_Directions for this task_
Look through the records below for the line with "Using the introduced". Return that line and each one after it up to and including the line with "and ends at", exactly.

Document images with source code:
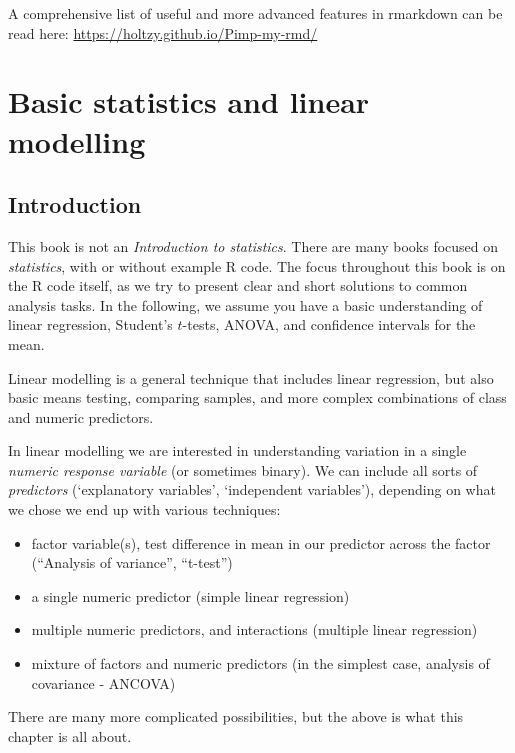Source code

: \documentclass[]{book}
\providecommand{\tightlist}{%
  \setlength{\itemsep}{0pt}\setlength{\parskip}{0pt}}
\let\BeginKnitrBlock\begin \let\EndKnitrBlock\end
\begin{document}
\BeginKnitrBlock{rmdreading}
A comprehensive list of useful and more advanced features in rmarkdown can be read here: \url{https://holtzy.github.io/Pimp-my-rmd/}
\EndKnitrBlock{rmdreading}

\hypertarget{linmodel}{%
\chapter{Basic statistics and linear modelling}\label{linmodel}}

\hypertarget{introduction-2}{%
\section{Introduction}\label{introduction-2}}

This book is not an \emph{Introduction to statistics}. There are many books focused on \emph{statistics}, with or without example R code. The focus throughout this book is on the R code itself, as we try to present clear and short solutions to common analysis tasks. In the following, we assume you have a basic understanding of linear regression, Student's \(t\)-tests, ANOVA, and confidence intervals for the mean.

Linear modelling is a general technique that includes linear regression, but also basic means testing, comparing samples, and more complex combinations of class and numeric predictors.

In linear modelling we are interested in understanding variation in a single \emph{numeric response variable} (or sometimes binary). We can include all sorts of \emph{predictors} (`explanatory variables', `independent variables'), depending on what we chose we end up with various techniques:

\begin{itemize}
\tightlist
\item
  factor variable(s), test difference in mean in our predictor across the factor (``Analysis of variance'', ``t-test'')
\item
  a single numeric predictor (simple linear regression)
\item
  multiple numeric predictors, and interactions (multiple linear regression)
\item
  mixture of factors and numeric predictors (in the simplest case, analysis of covariance - ANCOVA)
\end{itemize}

There are many more complicated possibilities, but the above is what this chapter is all about.
\end{document}
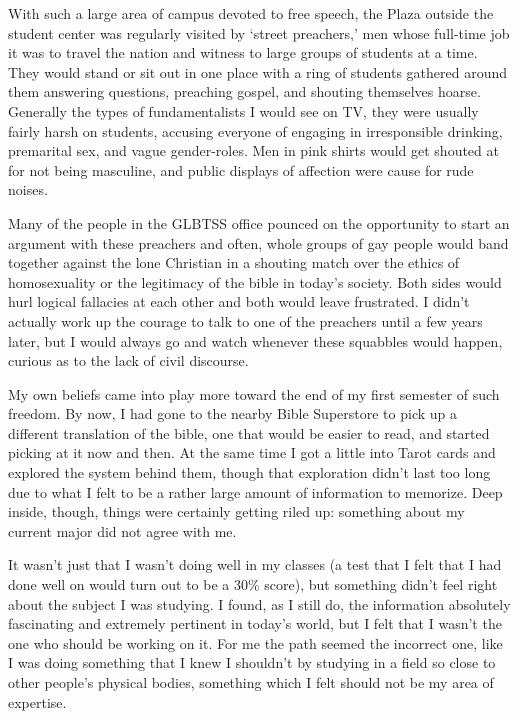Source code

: \documentclass{book}
\begin{document}
With such a large area of campus devoted to free speech, the Plaza outside the student center was regularly visited by `street preachers,' men whose full-time job it was to travel the nation and witness to large groups of students at a time.  They would stand or sit out in one place with a ring of students gathered around them answering questions, preaching gospel, and shouting themselves hoarse.  Generally the types of fundamentalists I would see on TV, they were usually fairly harsh on students, accusing everyone of engaging in irresponsible drinking, premarital sex, and vague gender-roles.  Men in pink shirts would get shouted at for not being masculine, and public displays of affection were cause for rude noises.

Many of the people in the GLBTSS office pounced on the opportunity to start an argument with these preachers and often, whole groups of gay people would band together against the lone Christian in a shouting match over the ethics of homosexuality or the legitimacy of the bible in today's society.  Both sides would hurl logical fallacies at each other and both would leave frustrated.  I didn't actually work up the courage to talk to one of the preachers until a few years later, but I would always go and watch whenever these squabbles would happen, curious as to the lack of civil discourse.

My own beliefs came into play more toward the end of my first semester of such freedom.  By now, I had gone to the nearby Bible Superstore to pick up a different translation of the bible, one that would be easier to read, and started picking at it now and then.  At the same time I got a little into Tarot cards and explored the system behind them, though that exploration didn't last too long due to what I felt to be a rather large amount of information to memorize.  Deep inside, though, things were certainly getting riled up: something about my current major did not agree with me.

It wasn't just that I wasn't doing well in my classes (a test that I felt that I had done well on would turn out to be a 30\% score), but something didn't feel right about the subject I was studying.  I found, as I still do, the information absolutely fascinating and extremely pertinent in today's world, but I felt that I wasn't the one who should be working on it.  For me the path seemed the incorrect one, like I was doing something that I knew I shouldn't by studying in a field so close to other people's physical bodies, something which I felt should not be my area of expertise.
\end{document}
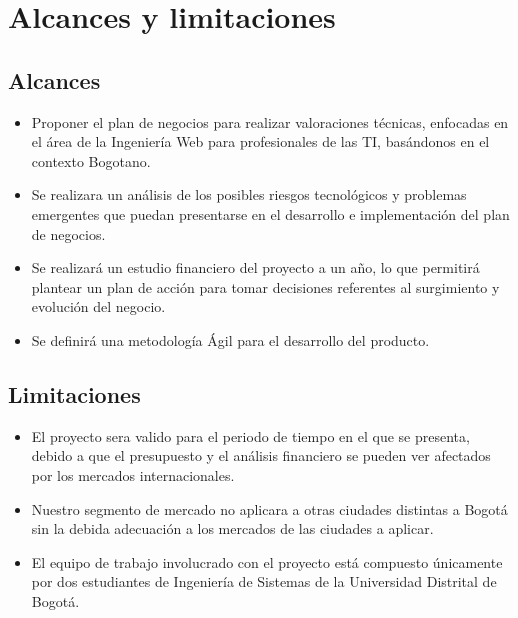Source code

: \section{Alcances y limitaciones}

\subsection{Alcances}
\begin{itemize}
    \item Proponer el plan de negocios para realizar valoraciones técnicas, enfocadas en el área de la Ingeniería Web para profesionales de las TI, basándonos en el contexto Bogotano.


    \item Se realizara un análisis de los posibles riesgos tecnológicos y problemas emergentes que puedan presentarse en el desarrollo e implementación del plan de negocios.
    
    \item Se realizará un estudio financiero del proyecto a un año, lo que permitirá plantear un plan de acción para tomar decisiones referentes al surgimiento y evolución del negocio.
    
    \item Se definirá una metodología Ágil para el desarrollo del producto.
        
\end{itemize}

\subsection{Limitaciones}

\begin{itemize}
    \item El proyecto sera valido para el periodo de tiempo en el que se presenta, debido a que el presupuesto y el análisis financiero se pueden ver afectados por los mercados  internacionales.
    
    \item Nuestro segmento de mercado no aplicara a otras ciudades distintas a Bogotá sin la debida adecuación a los mercados de las ciudades a aplicar.
    
    \item El equipo de trabajo involucrado con el proyecto está compuesto únicamente por
    dos estudiantes de Ingeniería de Sistemas de la Universidad Distrital de Bogotá.
   
    
\end{itemize}
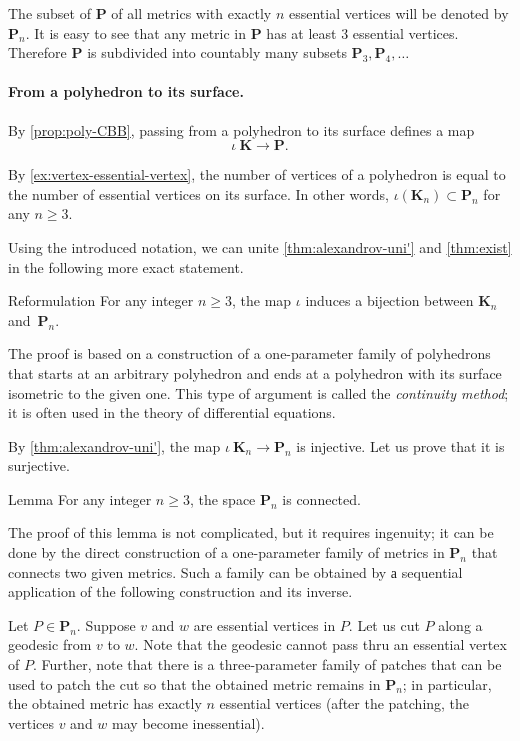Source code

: The subset of $\mathbf{P}$ of all metrics with exactly $n$ essential vertices will be denoted by $\mathbf{P}_n$.
It is easy to see that any metric in $\mathbf{P}$ has at least 3 essential vertices.
Therefore $\mathbf{P}$ is subdivided into countably many subsets
 $\mathbf{P}_3,\mathbf{P}_4,\dots$

\paragraph{From a polyhedron to its surface.}

By \ref{prop:poly-CBB}, passing from a polyhedron to its surface defines a map
\[\iota\:\mathbf{K}\to \mathbf{P}.\]

By \ref{ex:vertex-essential-vertex}, the number of vertices of a polyhedron is equal to the number of essential vertices on its surface.
In other words, $\iota(\mathbf{K}_n)\subset \mathbf{P}_n$ for any $n\ge 3$.

Using the introduced notation, we can unite \ref{thm:alexandrov-uni'} and \ref{thm:exist} in the following more exact statement.

\begin{thm}{Reformulation}
For any integer $n\ge 3$,
the map $\iota$ induces a bijection between $\mathbf{K}_n$ and~$\mathbf{P}_n$.
\end{thm}

The proof is based on a construction of a one-parameter family of polyhedrons that starts at an arbitrary polyhedron
and ends at a polyhedron with its surface isometric to the given one.
This type of argument is called the \textit{continuity method}; it is often used in the theory of differential equations.


By \ref{thm:alexandrov-uni'}, the map $\iota\:\mathbf{K}_n\to\mathbf{P}_n$ is injective.
Let us prove that it is surjective.

\begin{thm}{Lemma}
For any integer $n\ge 3$, the space $\mathbf{P}_n$ is connected.
\end{thm}

The proof of this lemma is not complicated, but it requires ingenuity;
it can be done by the direct construction of a one-parameter family of metrics in $\mathbf{P}_n$ that connects two given metrics.
Such a family can be obtained by а sequential application of the following construction and its inverse.

Let $P\in\mathbf{P}_n$.
Suppose $v$ and $w$ are essential vertices in $P$.
Let us cut $P$ along a geodesic from $v$ to $w$.
Note that the geodesic cannot pass thru an essential vertex of $P$.
Further, note that there is a three-parameter family of patches that can be used to patch the cut so that the obtained metric remains in $\mathbf{P}_n$;
in particular, the obtained metric has exactly $n$ essential vertices (after the patching, the vertices $v$ and $w$ may become inessential).


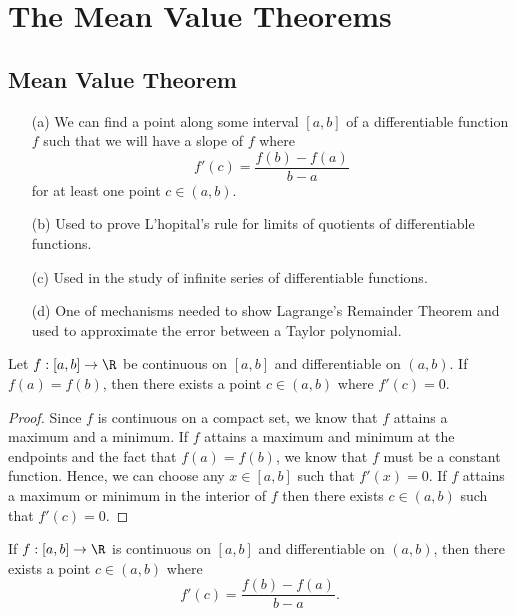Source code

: 
\section{The Mean Value Theorems}

\subsection{Mean Value Theorem}

\begin{enumerate}
    \item[(a)] We can find a point along some interval \( [a,b]  \) of a differentiable function \( f  \) such that we will have a slope of \( f  \) where 
        \[  f'(c) = \frac{ f(b) - f(a)  }{  b - a  }  \]
        for at least one point \( c \in (a,b) \).
    \item[(b)] Used to prove L'hopital's rule for limits of quotients of differentiable functions.
    \item[(c)] Used in the study of infinite series of differentiable functions.
    \item[(d)] One of mechanisms needed to show Lagrange's Remainder Theorem and used to approximate the error between a Taylor polynomial.
\end{enumerate}

\begin{tcolorbox}
    \begin{thm}
        Let \( f : [a,b] \to \R  \) be continuous on \( [a,b]  \) and differentiable on \( (a,b)  \). If \( f(a) = f(b) \), then there exists a point \( c \in (a,b)  \) where \( f'(c) = 0  \). 
    \end{thm}
\end{tcolorbox}


\begin{proof}
    Since \( f  \) is continuous on a compact set, we know that \( f  \) attains a maximum and a minimum. If \( f  \) attains a maximum and minimum at the endpoints and the fact that \( f(a) = f(b)  \), we know that \( f  \) must be a constant function. Hence, we can choose any \( x \in [a,b]  \) such that \( f'(x) = 0  \). If \( f  \) attains a maximum or minimum in the interior of \( f  \) then there exists \( c \in (a,b)  \) such that \( f'(c) = 0  \).
\end{proof}

\begin{tcolorbox}
    \begin{thm}
        If \( f: [a,b] \to \R  \) is continuous on \( [a,b]  \) and differentiable on \( (a,b)  \), then there exists a point \( c \in (a,b)  \) where 
        \[  f'(c) = \frac{ f(b) - f(a)  }{ b - a  }. \]
    \end{thm}
\end{tcolorbox}

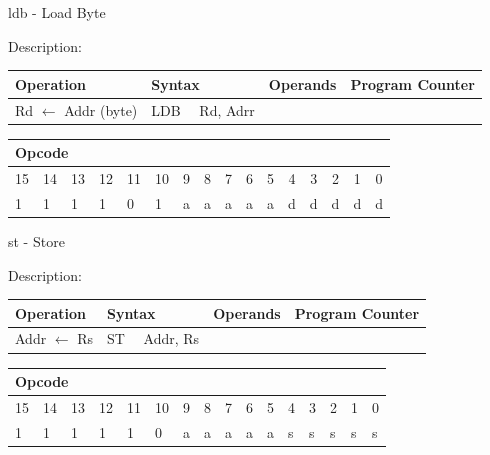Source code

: \documentclass[%
	pdftex,
	a4paper,
	oneside,
	bibtotoc,%
	idxtotoc,%
	bibtotocnumbered,
	halfparskip,%
]{scrbook}
\begin{document}
\bigskip

ldb - Load Byte

Description:

\begin{tabular}{|l|l|l|l|}
\hline
Operation & Syntax & Operands & Program Counter \\ \hline
Rd $\leftarrow $ Addr (byte) & LDB \ \ Rd, Adrr &  &  \\ \hline
\end{tabular}

\begin{tabular}{|c|c|c|c|c|c|c|c|c|c|c|c|c|c|c|c|}
\hline
\multicolumn{6}{|l|}{Opcode} & \multicolumn{5}{|l|}{} & \multicolumn{5}{|l|}{
} \\ \hline
15 & 14 & 13 & 12 & 11 & 10 & 9 & 8 & 7 & 6 & 5 & 4 & 3 & 2 & 1 & 0 \\ \hline
\multicolumn{1}{|l|}{1} & \multicolumn{1}{|l|}{1} & \multicolumn{1}{|l|}{1}
& \multicolumn{1}{|l|}{1} & \multicolumn{1}{|l|}{0} & \multicolumn{1}{|l|}{1}
& \multicolumn{1}{|l|}{a} & \multicolumn{1}{|l|}{a} & \multicolumn{1}{|l|}{a}
& \multicolumn{1}{|l|}{a} & \multicolumn{1}{|l|}{a} & \multicolumn{1}{|l|}{d}
& \multicolumn{1}{|l|}{d} & \multicolumn{1}{|l|}{d} & \multicolumn{1}{|l|}{d}
& \multicolumn{1}{|l|}{d} \\ \hline
\end{tabular}

\bigskip

st - Store

Description:

\begin{tabular}{|l|l|l|l|}
\hline
Operation & Syntax & Operands & Program Counter \\ \hline
Addr $\leftarrow $ Rs & ST \ \ Addr, Rs &  &  \\ \hline
\end{tabular}

\begin{tabular}{|c|c|c|c|c|c|c|c|c|c|c|c|c|c|c|c|}
\hline
\multicolumn{6}{|l|}{Opcode} & \multicolumn{5}{|l|}{} & \multicolumn{5}{|l|}{
} \\ \hline
15 & 14 & 13 & 12 & 11 & 10 & 9 & 8 & 7 & 6 & 5 & 4 & 3 & 2 & 1 & 0 \\ \hline
\multicolumn{1}{|l|}{1} & \multicolumn{1}{|l|}{1} & \multicolumn{1}{|l|}{1}
& \multicolumn{1}{|l|}{1} & \multicolumn{1}{|l|}{1} & \multicolumn{1}{|l|}{0}
& \multicolumn{1}{|l|}{a} & \multicolumn{1}{|l|}{a} & \multicolumn{1}{|l|}{a}
& \multicolumn{1}{|l|}{a} & \multicolumn{1}{|l|}{a} & \multicolumn{1}{|l|}{s}
& \multicolumn{1}{|l|}{s} & \multicolumn{1}{|l|}{s} & \multicolumn{1}{|l|}{s}
& \multicolumn{1}{|l|}{s} \\ \hline
\end{tabular}
\end{document}
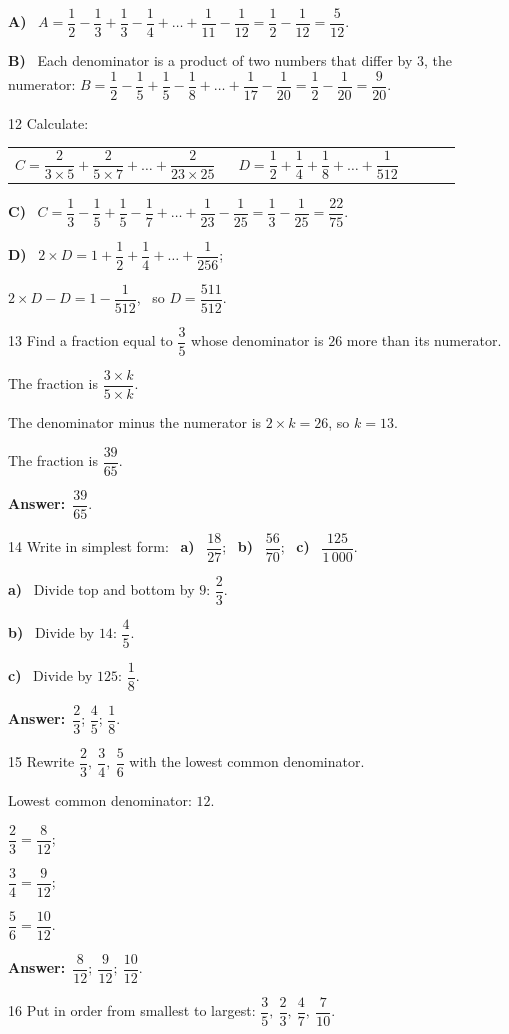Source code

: \documentclass[11pt]{article}
\makeatletter
\newif\ifsol \solfalse
\renewcommand{\arraystretch}{1.35}
\providecommand{\AnsWord}{Đáp số}
\newcommand{\dapso}[1]{\par\textbf{\AnsWord:}\ #1}
\newcommand{\probsol}[1]{%
  \begin{lrbox}{\solmeasure}\begin{minipage}{\dimexpr\linewidth-24pt\relax}#1\end{minipage}\end{lrbox}%
  \ifsol
    \begin{solbox}#1\end{solbox}%
  \else
    \setlength{\solht}{\dimexpr\ht\solmeasure+\dp\solmeasure+0.85cm\relax}%
    \ifdim\solht<1.35cm\setlength{\solht}{1.35cm}\fi
    \begin{tcolorbox}[colback=white,colframe=Line,boxrule=0.8pt,arc=5pt,
      left=8pt,right=8pt,top=4pt,bottom=4pt,height=\solht]{\footnotesize\color{Slate}\itshape\WorkWord}\end{tcolorbox}%
  \fi}
\newcommand{\pa}[1]{\textbf{#1)}\ }
\newenvironment{cols2}{\par\vspace{3pt}\noindent\setlength{\tabcolsep}{0pt}\renewcommand{\arraystretch}{1.3}%
  \begin{tabular}{@{}>{\raggedright\arraybackslash\rule{0pt}{4.4ex}}p{0.48\linewidth}<{\rule[-2.3ex]{0pt}{0pt}}@{\hspace{0.03\linewidth}}>{\raggedright\arraybackslash\rule{0pt}{4.4ex}}p{0.48\linewidth}<{\rule[-2.3ex]{0pt}{0pt}}@{}}}%
  {\end{tabular}\par}
\newcommand{\gap}{\vspace{0.3cm}}
\def\WorkWord{Your work:}
\def\AnsWord{Answer}
\makeatother
\begin{document}
\probsol{
\pa{A} $A=\dfrac12-\dfrac13+\dfrac13-\dfrac14+\dots+\dfrac1{11}-\dfrac1{12}=\dfrac12-\dfrac1{12}=\dfrac5{12}$.\par
\pa{B} Each denominator is a product of two numbers that differ by $3$, the numerator: $B=\dfrac12-\dfrac15+\dfrac15-\dfrac18+\dots+\dfrac1{17}-\dfrac1{20}=\dfrac12-\dfrac1{20}=\dfrac9{20}$.
}
\gap
\begin{probbox}{12}{\relax}
Calculate:
\begin{cols2}
$C=\dfrac2{3\times5}+\dfrac2{5\times7}+\dots+\dfrac2{23\times25}$ & $D=\dfrac12+\dfrac14+\dfrac18+\dots+\dfrac1{512}$
\end{cols2}
\end{probbox}
\probsol{
\pa{C} $C=\dfrac13-\dfrac15+\dfrac15-\dfrac17+\dots+\dfrac1{23}-\dfrac1{25}=\dfrac13-\dfrac1{25}=\dfrac{22}{75}$.\par
\pa{D} $2\times D=1+\dfrac12+\dfrac14+\dots+\dfrac1{256}$;\par $2\times D-D=1-\dfrac1{512}$, \ so $D=\dfrac{511}{512}$.
}
\gap
\begin{probbox}{13}{\relax}
Find a fraction equal to $\dfrac35$ whose denominator is $26$ more than its numerator.
\end{probbox}
\probsol{
The fraction is $\dfrac{3\times k}{5\times k}$.\par The denominator minus the numerator is $2\times k=26$, so $k=13$.\par
The fraction is $\dfrac{39}{65}$.
\dapso{$\dfrac{39}{65}$.}}
\gap
\begin{probbox}{14}{\relax}
Write in simplest form: \ \pa{a} $\dfrac{18}{27}$; \ \pa{b} $\dfrac{56}{70}$; \ \pa{c} $\dfrac{125}{1\,000}$.
\end{probbox}
\probsol{
\pa{a} Divide top and bottom by $9$: $\dfrac23$.\par \pa{b} Divide by $14$: $\dfrac45$.\par \pa{c} Divide by $125$: $\dfrac18$.
\dapso{$\dfrac23$; $\dfrac45$; $\dfrac18$.}}
\gap
\begin{probbox}{15}{\relax}
Rewrite $\dfrac23,\ \dfrac34,\ \dfrac56$ with the lowest common denominator.
\end{probbox}
\probsol{
Lowest common denominator: $12$.\par $\dfrac23=\dfrac8{12}$;\par $\dfrac34=\dfrac9{12}$;\par $\dfrac56=\dfrac{10}{12}$.
\dapso{$\dfrac8{12};\ \dfrac9{12};\ \dfrac{10}{12}$.}}
\gap
\begin{probbox}{16}{\relax}
Put in order from smallest to largest: $\dfrac35,\ \dfrac23,\ \dfrac47,\ \dfrac7{10}$.
\end{probbox}
\end{document}
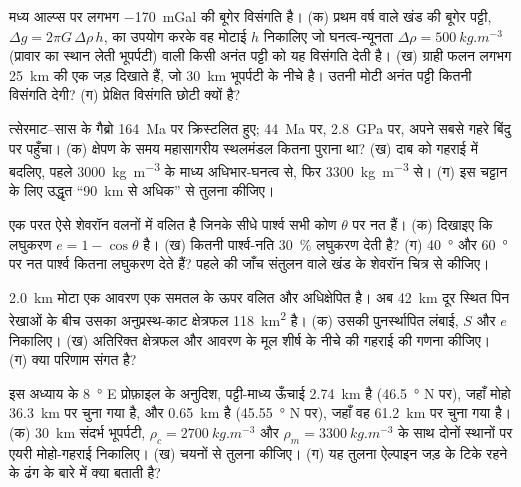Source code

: \begin{exercise}[$\star\star$]\label{exo:b2:alpine-orogen:5}
मध्य आल्प्स पर लगभग \qty{-170}{mGal} की बूगेर विसंगति है। (क) प्रथम वर्ष वाले
खंड की बूगेर पट्टी, $\Delta g = 2\pi G\,\Delta\rho\,h$, का उपयोग करके वह मोटाई $h$ निकालिए जो
घनत्व-न्यूनता $\Delta\rho = \qty{500}{kg.m^{-3}}$ (प्रावार का स्थान लेती भूपर्पटी) वाली किसी अनंत पट्टी को
यह विसंगति देती है। (ख) ग्राही फलन लगभग \qty{25}{km} की एक जड़ दिखाते हैं, जो
\qty{30}{km} भूपर्पटी के नीचे है। उतनी मोटी अनंत पट्टी कितनी विसंगति देगी? (ग)
प्रेक्षित विसंगति छोटी क्यों है?
\end{exercise}

\begin{exercise}[$\star\star$]\label{exo:b2:alpine-orogen:6}
त्सेरमाट--सास  के गैब्रो \qty{164}{Ma} पर क्रिस्टलित हुए; 
\qty{44}{Ma} पर, \qty{2.8}{GPa} पर, अपने सबसे गहरे बिंदु पर पहुँचा। (क) क्षेपण के समय महासागरीय
स्थलमंडल कितना पुराना था? (ख) दाब को गहराई में बदलिए, पहले \qty{3000}{kg.m^{-3}} के माध्य
अधिभार-घनत्व से, फिर \qty{3300}{kg.m^{-3}} से। (ग) इस चट्टान के लिए उद्धृत
``\qty{90}{km} से अधिक'' से तुलना कीजिए।
\end{exercise}

\begin{exercise}[$\star\star$]\label{exo:b2:alpine-orogen:7}
एक परत ऐसे शेवरॉन वलनों में वलित है जिनके सीधे पार्श्व सभी कोण $\theta$ पर नत हैं।
(क) दिखाइए कि लघुकरण $e = 1 - \cos\theta$ है। (ख) कितनी पार्श्व-नति
\qty{30}{\percent} लघुकरण देती है? (ग) \qty{40}{\degree} और \qty{60}{\degree} पर नत पार्श्व
कितना लघुकरण देते हैं? पहले की जाँच संतुलन वाले खंड के शेवरॉन चित्र से कीजिए।
\end{exercise}

\begin{exercise}[$\star\star$]\label{exo:b2:alpine-orogen:8}
\qty{2.0}{km} मोटा एक आवरण एक समतल  के ऊपर वलित और अधिक्षेपित है। अब
\qty{42}{km} दूर स्थित पिन रेखाओं के बीच उसका अनुप्रस्थ-काट क्षेत्रफल \qty{118}{km^2} है। (क) उसकी पुनर्स्थापित
लंबाई, $S$ और $e$ निकालिए। (ख) अतिरिक्त क्षेत्रफल और आवरण के मूल शीर्ष के नीचे
 की गहराई की गणना कीजिए। (ग) क्या परिणाम संगत है?
\end{exercise}

\begin{exercise}[$\star\star$]\label{exo:b2:alpine-orogen:9}
इस अध्याय के \qty{8}{\degree} E प्रोफ़ाइल के अनुदिश, पट्टी-माध्य ऊँचाई
\qty{2.74}{km} है (\qty{46.5}{\degree} N पर), जहाँ मोहो \qty{36.3}{km} पर चुना गया है, और
\qty{0.65}{km} है (\qty{45.55}{\degree} N पर), जहाँ वह \qty{61.2}{km} पर चुना गया है। (क)
\qty{30}{km} संदर्भ भूपर्पटी, $\rho_c = \qty{2700}{kg.m^{-3}}$ और $\rho_m =
\qty{3300}{kg.m^{-3}}$ के साथ दोनों स्थानों पर एयरी मोहो-गहराई निकालिए। (ख) चयनों से तुलना कीजिए।
(ग) यह तुलना ऐल्पाइन जड़ के टिके रहने के ढंग के बारे में क्या बताती है?
\end{exercise}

_Result for this exercise_
Using the introduced notation, we can unite \ref{thm:alexandrov-uni'} and \ref{thm:exist} in the following more exact statement.

\begin{thm}{Reformulation}
For any integer $n\ge 3$,
the map $\iota$ induces a bijection between $\mathbf{K}_n$ and~$\mathbf{P}_n$.
\end{thm}

The proof is based on a construction of a one-parameter family of polyhedrons that starts at an arbitrary polyhedron
and ends at a polyhedron with its surface isometric to the given one.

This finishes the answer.